Kim Tolbert Likes Hillary’s Call for Racial Justice

Kim Tolbert
Kimberly Tolbert | Image by Dallas Doing Good

Interim City Manager Kim Tolbert’s social media history has again raised questions about her worldview, including her apparent sympathy for “racial justice” ideology.

Tolbert liked a tweet from former Secretary of State and presidential aspirant Hillary Clinton that read, “Juneteenth is more than a celebration of emancipation. It is a call to continued action for racial justice. We must answer it.”

The tweet linked to an article from The Atlantic that bemoaned the “white gaze” on Juneteenth celebrations and referred to “systemic racism” as a part of modern American life.

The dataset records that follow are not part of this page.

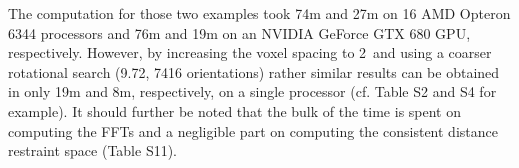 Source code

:{}

The computation for those two examples took 74m and 27m on 16 AMD Opteron 6344
processors and 76m and 19m on an NVIDIA GeForce GTX 680 GPU, respectively.
However, by increasing the voxel spacing to 2\Angstrom\ and using a coarser rotational
search (9.72\Deg, 7416 orientations) rather similar results can be obtained in
only 19m and 8m, respectively, on a single processor (cf. Table S2 and S4 for
example). It should further be noted that the bulk of the time is spent on
computing the FFTs and a negligible part on computing the consistent distance
restraint space (Table S11).

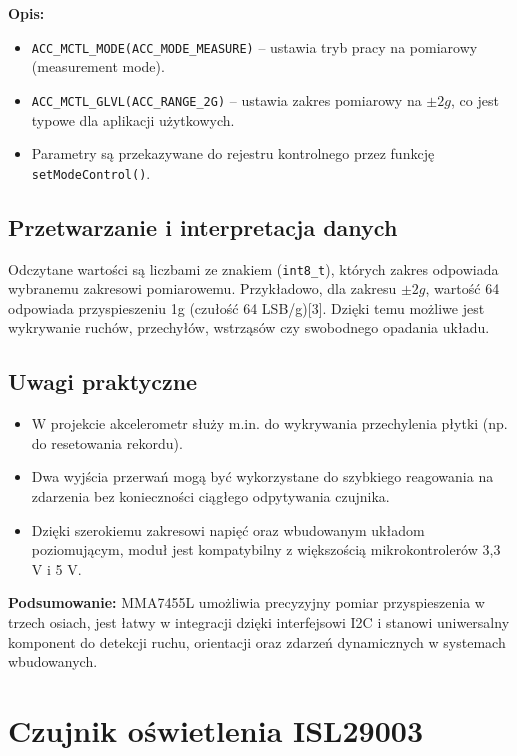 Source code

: \documentclass[a4paper,12pt]{report}
\begin{document}
\textbf{Opis:}
\begin{itemize}
    \item \texttt{ACC\_MCTL\_MODE(ACC\_MODE\_MEASURE)} – ustawia tryb pracy na pomiarowy (measurement mode).
    \item \texttt{ACC\_MCTL\_GLVL(ACC\_RANGE\_2G)} – ustawia zakres pomiarowy na \(\pm2g\), co jest typowe dla aplikacji użytkowych.
    \item Parametry są przekazywane do rejestru kontrolnego przez funkcję \texttt{setModeControl()}.
\end{itemize}

\subsection*{Przetwarzanie i interpretacja danych}

Odczytane wartości są liczbami ze znakiem (\texttt{int8\_t}), których zakres odpowiada wybranemu zakresowi pomiarowemu. Przykładowo, dla zakresu \(\pm2g\), wartość 64 odpowiada przyspieszeniu 1g (czułość 64 LSB/g)[3]. Dzięki temu możliwe jest wykrywanie ruchów, przechyłów, wstrząsów czy swobodnego opadania układu.

\subsection*{Uwagi praktyczne}

\begin{itemize}
    \item W projekcie akcelerometr służy m.in. do wykrywania przechylenia płytki (np. do resetowania rekordu).
    \item Dwa wyjścia przerwań mogą być wykorzystane do szybkiego reagowania na zdarzenia bez konieczności ciągłego odpytywania czujnika.
    \item Dzięki szerokiemu zakresowi napięć oraz wbudowanym układom poziomującym, moduł jest kompatybilny z większością mikrokontrolerów 3,3 V i 5 V.
\end{itemize}

\textbf{Podsumowanie:}  
MMA7455L umożliwia precyzyjny pomiar przyspieszenia w trzech osiach, jest łatwy w integracji dzięki interfejsowi I2C i stanowi uniwersalny komponent do detekcji ruchu, orientacji oraz zdarzeń dynamicznych w systemach wbudowanych.

\section{Czujnik oświetlenia ISL29003}
\end{document}
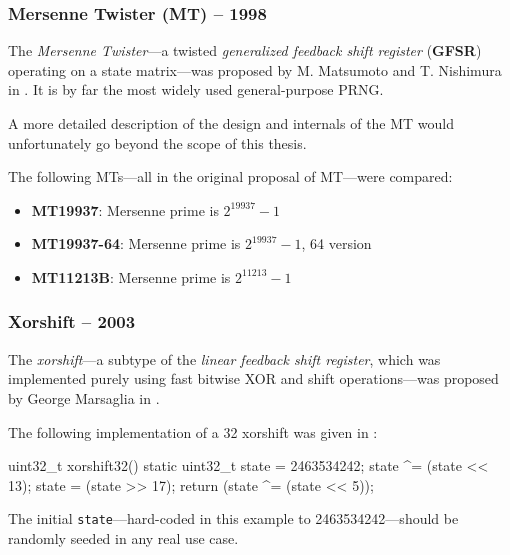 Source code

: \subsubsection[Mersenne Twister (MT) -- 1998]{Mersenne Twister (MT) -- 1998} \label{subsubsec:mt}

    The \emph{Mersenne Twister}---a twisted \emph{generalized feedback shift register} (\textbf{GFSR}) operating on a state matrix---was proposed by M. Matsumoto and T. Nishimura in \cite{Matsumoto:1998}. It is by far the most widely used general-purpose PRNG.

    A more detailed description of the design and internals of the MT would unfortunately go beyond the scope of this thesis.

    The following MTs---all in the original proposal of MT---were compared:
    \begin{itemize}
        \itemsep0em
        \item \textbf{MT19937}: Mersenne prime is $2^{19937} - 1$
        \item \textbf{MT19937-64}: Mersenne prime is $2^{19937} - 1$, \SI{64}{\bit} version
        \item \textbf{MT11213B}: Mersenne prime is $2^{11213} - 1$
    \end{itemize}

\subsubsection[Xorshift -- 2003]{Xorshift -- 2003} \label{subsubsec:xorshift}

    The \emph{xorshift}---a subtype of the \emph{linear feedback shift register}, which was implemented purely using fast bitwise XOR and shift operations---was proposed by George Marsaglia in \cite{Marsaglia:2003}.

    The following implementation of a \SI{32}{\bit} xorshift was given in \cite{Marsaglia:2003}:
\begin{@empty}
    \lstset{
        language = [ISO]C++
    }
\begin{centeredshadowboxlisting}
uint32_t xorshift32() {
    static uint32_t state = 2463534242;
    state ^= (state << 13);
    state = (state >> 17);
    return (state ^= (state << 5));
}
\end{centeredshadowboxlisting}
\end{@empty}
    \textcolor{black!75}{The initial \lstinline|state|---hard-coded in this example to 2463534242---should be randomly seeded in any real use case.}

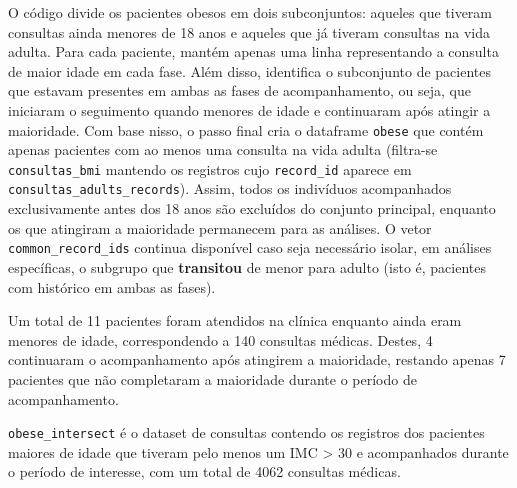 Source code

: \documentclass[
]{article}
\newenvironment{Shaded}{\begin{snugshade}}{\end{snugshade}}
\newcommand{\CommentTok}[1]{\textcolor[rgb]{0.37,0.37,0.37}{#1}}
\newcommand{\FunctionTok}[1]{\textcolor[rgb]{0.28,0.35,0.67}{#1}}
\newcommand{\NormalTok}[1]{\textcolor[rgb]{0.00,0.23,0.31}{#1}}
\newcommand{\OtherTok}[1]{\textcolor[rgb]{0.00,0.23,0.31}{#1}}
\newcommand{\SpecialCharTok}[1]{\textcolor[rgb]{0.37,0.37,0.37}{#1}}
\begin{document}
\begin{Shaded}
\end{Shaded}

O código divide os pacientes obesos em dois subconjuntos: aqueles que
tiveram consultas ainda menores de 18 anos e aqueles que já tiveram
consultas na vida adulta. Para cada paciente, mantém apenas uma linha
representando a consulta de maior idade em cada fase. Além disso,
identifica o subconjunto de pacientes que estavam presentes em ambas as
fases de acompanhamento, ou seja, que iniciaram o seguimento quando
menores de idade e continuaram após atingir a maioridade. Com base
nisso, o passo final cria o dataframe \texttt{obese} que contém apenas
pacientes com ao menos uma consulta na vida adulta (filtra-se
\texttt{consultas\_bmi} mantendo os registros cujo \texttt{record\_id}
aparece em \texttt{consultas\_adults\_records}). Assim, todos os
indivíduos acompanhados exclusivamente antes dos 18 anos são excluídos
do conjunto principal, enquanto os que atingiram a maioridade permanecem
para as análises. O vetor \texttt{common\_record\_ids} continua
disponível caso seja necessário isolar, em análises específicas, o
subgrupo que \textbf{transitou} de menor para adulto (isto é, pacientes
com histórico em ambas as fases).

Um total de 11 pacientes foram atendidos na clínica enquanto ainda eram
menores de idade, correspondendo a 140 consultas médicas. Destes, 4
continuaram o acompanhamento após atingirem a maioridade, restando
apenas 7 pacientes que não completaram a maioridade durante o período de
acompanhamento.

\texttt{obese\_intersect} é o dataset de consultas contendo os registros
dos pacientes maiores de idade que tiveram pelo menos um IMC
\textgreater{} 30 e acompanhados durante o período de interesse, com um
total de 4062 consultas médicas.
\end{document}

It is unclear when Tolbert liked Clinton’s tweet. However, the original post was made in the summer of 2020 when riots were sweeping the nation after the death of George Floyd. Other social media activity of Tolbert’s indicates she supported Black Lives Matter protesters’ threats of “no justice, no peace” at the time.

Tolbert frequently likes social media posts from left-wing officeholders, including socialist Rep. Alexandria Ocasio-Cortez (D-NY) and other politicians known for their racial activism like Rep. Jasmine Crockett (D-TX), Sen. Raphael Warnock (D-GA), and two-time Georgia gubernatorial candidate Stacey Abrams.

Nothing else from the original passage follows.